**To do**
Copy verbatim the block of lines in the entries below whose first line contains "for\ m=1\ldots col" and whose last line contains "where \(col\) is". Leave out all other lines.

Top of Records provided

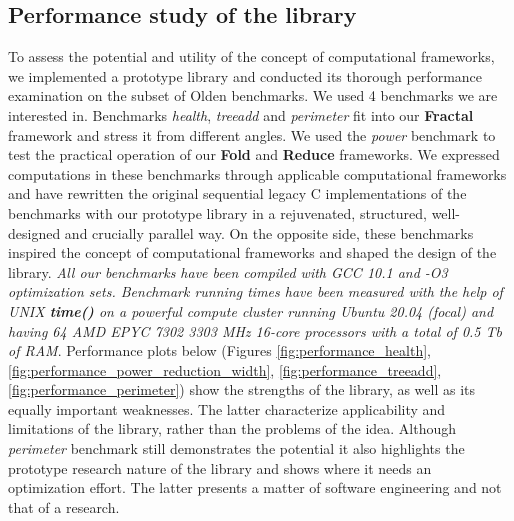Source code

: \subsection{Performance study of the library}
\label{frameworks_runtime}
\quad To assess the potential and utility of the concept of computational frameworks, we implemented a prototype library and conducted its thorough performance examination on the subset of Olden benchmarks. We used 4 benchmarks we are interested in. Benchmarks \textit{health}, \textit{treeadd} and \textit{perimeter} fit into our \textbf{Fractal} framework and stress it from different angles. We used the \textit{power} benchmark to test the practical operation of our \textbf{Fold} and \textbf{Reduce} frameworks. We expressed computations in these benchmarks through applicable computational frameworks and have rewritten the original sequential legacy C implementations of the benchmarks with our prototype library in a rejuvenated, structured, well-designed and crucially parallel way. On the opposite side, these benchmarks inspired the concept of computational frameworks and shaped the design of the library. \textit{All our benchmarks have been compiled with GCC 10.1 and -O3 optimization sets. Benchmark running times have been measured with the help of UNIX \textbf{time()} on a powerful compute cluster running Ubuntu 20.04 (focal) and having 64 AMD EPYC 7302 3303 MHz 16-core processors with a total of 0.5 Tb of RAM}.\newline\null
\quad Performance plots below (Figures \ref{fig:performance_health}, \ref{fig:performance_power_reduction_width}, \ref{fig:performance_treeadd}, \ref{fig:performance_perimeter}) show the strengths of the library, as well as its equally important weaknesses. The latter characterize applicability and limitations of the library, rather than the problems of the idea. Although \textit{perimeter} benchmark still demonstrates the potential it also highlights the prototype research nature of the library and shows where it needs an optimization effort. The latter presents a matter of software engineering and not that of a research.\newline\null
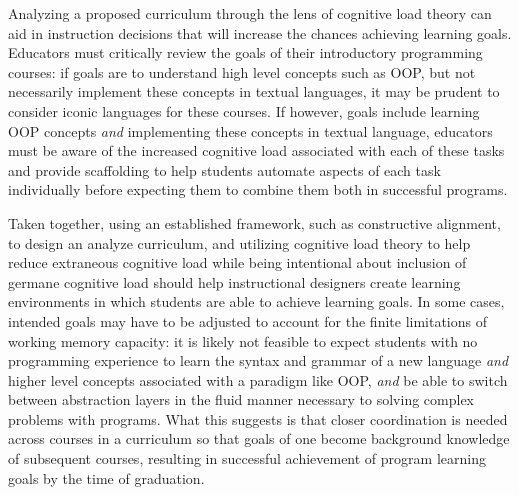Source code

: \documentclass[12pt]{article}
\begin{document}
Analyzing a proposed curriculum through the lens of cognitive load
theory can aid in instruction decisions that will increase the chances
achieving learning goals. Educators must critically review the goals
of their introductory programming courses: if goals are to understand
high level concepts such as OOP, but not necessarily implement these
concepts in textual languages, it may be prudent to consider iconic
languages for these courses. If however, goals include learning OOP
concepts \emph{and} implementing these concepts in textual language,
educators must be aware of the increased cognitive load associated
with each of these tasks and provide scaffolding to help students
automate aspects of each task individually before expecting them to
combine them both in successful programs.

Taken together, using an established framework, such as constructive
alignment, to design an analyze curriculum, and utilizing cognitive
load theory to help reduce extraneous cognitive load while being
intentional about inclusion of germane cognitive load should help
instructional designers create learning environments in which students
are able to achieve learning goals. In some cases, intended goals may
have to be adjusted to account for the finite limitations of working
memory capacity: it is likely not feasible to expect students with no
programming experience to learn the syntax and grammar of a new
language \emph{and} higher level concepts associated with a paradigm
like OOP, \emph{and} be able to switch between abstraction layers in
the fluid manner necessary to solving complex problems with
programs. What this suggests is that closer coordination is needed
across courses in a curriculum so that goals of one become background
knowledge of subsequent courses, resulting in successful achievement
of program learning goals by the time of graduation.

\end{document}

Bottom of Records provided
Top of Records provided

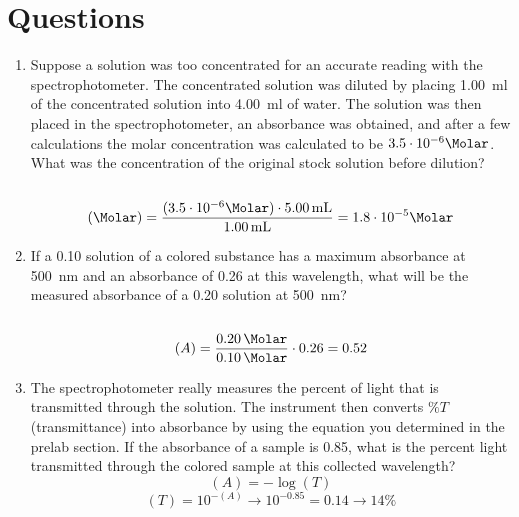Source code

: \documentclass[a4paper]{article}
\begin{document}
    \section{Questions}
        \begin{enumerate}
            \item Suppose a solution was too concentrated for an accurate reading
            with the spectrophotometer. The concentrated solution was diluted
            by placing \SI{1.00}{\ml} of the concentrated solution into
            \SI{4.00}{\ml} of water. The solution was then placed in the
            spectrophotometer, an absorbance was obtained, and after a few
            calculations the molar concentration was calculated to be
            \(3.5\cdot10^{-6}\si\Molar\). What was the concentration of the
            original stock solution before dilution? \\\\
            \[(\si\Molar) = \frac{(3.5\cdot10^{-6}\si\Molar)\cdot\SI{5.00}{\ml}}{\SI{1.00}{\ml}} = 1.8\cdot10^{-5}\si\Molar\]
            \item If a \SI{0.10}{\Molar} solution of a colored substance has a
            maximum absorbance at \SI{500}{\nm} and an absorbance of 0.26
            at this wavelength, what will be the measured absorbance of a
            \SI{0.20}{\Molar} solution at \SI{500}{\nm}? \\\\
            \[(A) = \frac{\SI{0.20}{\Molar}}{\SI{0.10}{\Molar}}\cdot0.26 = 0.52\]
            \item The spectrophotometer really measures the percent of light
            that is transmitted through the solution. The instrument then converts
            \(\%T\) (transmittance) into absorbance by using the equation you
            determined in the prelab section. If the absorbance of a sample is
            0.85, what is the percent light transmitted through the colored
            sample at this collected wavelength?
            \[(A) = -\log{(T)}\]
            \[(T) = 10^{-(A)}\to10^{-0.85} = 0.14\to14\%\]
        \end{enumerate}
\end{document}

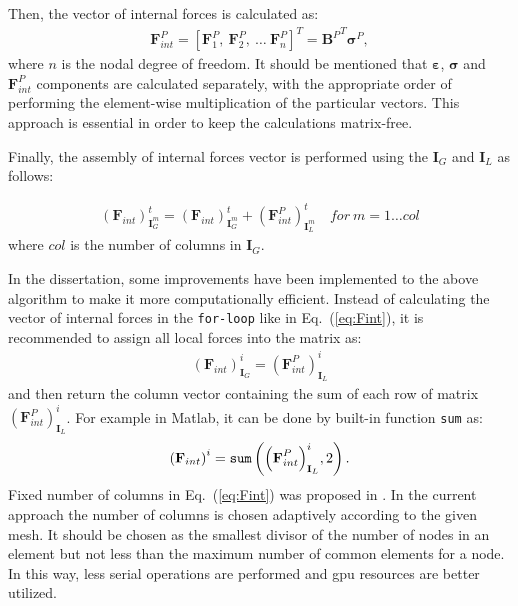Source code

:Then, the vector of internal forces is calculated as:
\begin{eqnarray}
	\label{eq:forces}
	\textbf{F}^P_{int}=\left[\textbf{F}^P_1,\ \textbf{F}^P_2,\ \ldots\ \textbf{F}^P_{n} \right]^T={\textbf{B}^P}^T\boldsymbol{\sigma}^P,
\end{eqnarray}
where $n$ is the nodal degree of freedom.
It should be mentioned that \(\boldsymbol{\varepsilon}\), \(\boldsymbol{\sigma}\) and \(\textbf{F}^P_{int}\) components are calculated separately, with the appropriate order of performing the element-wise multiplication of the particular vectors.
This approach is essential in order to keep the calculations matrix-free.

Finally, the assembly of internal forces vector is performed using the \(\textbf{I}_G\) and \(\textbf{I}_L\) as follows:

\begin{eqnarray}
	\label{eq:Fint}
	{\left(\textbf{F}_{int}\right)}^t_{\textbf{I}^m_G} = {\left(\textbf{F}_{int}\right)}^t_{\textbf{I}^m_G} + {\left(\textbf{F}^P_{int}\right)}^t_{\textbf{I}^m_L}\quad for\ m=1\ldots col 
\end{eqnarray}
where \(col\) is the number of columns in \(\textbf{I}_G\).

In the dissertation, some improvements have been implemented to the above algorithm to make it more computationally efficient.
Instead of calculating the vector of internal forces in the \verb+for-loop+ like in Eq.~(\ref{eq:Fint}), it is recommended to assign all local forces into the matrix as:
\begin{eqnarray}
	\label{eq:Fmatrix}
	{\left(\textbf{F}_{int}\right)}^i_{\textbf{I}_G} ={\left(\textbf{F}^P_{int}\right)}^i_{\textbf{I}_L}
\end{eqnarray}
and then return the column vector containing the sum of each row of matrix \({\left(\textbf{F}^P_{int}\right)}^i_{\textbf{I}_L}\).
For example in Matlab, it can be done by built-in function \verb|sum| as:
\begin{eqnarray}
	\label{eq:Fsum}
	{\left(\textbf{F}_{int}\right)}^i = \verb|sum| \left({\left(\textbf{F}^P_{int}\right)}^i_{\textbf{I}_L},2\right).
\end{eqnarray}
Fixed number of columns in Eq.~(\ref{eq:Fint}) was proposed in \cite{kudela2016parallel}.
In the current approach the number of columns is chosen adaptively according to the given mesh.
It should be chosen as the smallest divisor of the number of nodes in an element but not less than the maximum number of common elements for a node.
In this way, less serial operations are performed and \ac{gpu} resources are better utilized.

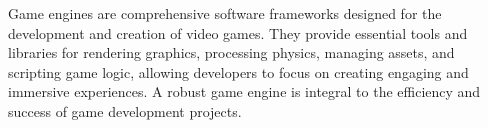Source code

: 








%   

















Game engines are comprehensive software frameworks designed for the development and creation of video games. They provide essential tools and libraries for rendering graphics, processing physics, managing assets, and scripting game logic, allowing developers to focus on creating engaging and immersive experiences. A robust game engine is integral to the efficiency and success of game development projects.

Bottom of Records provided

**Solution for this task**
	{\left(\textbf{F}_{int}\right)}^t_{\textbf{I}^m_G} = {\left(\textbf{F}_{int}\right)}^t_{\textbf{I}^m_G} + {\left(\textbf{F}^P_{int}\right)}^t_{\textbf{I}^m_L}\quad for\ m=1\ldots col 
\end{eqnarray}
where \(col\) is the number of columns in \(\textbf{I}_G\).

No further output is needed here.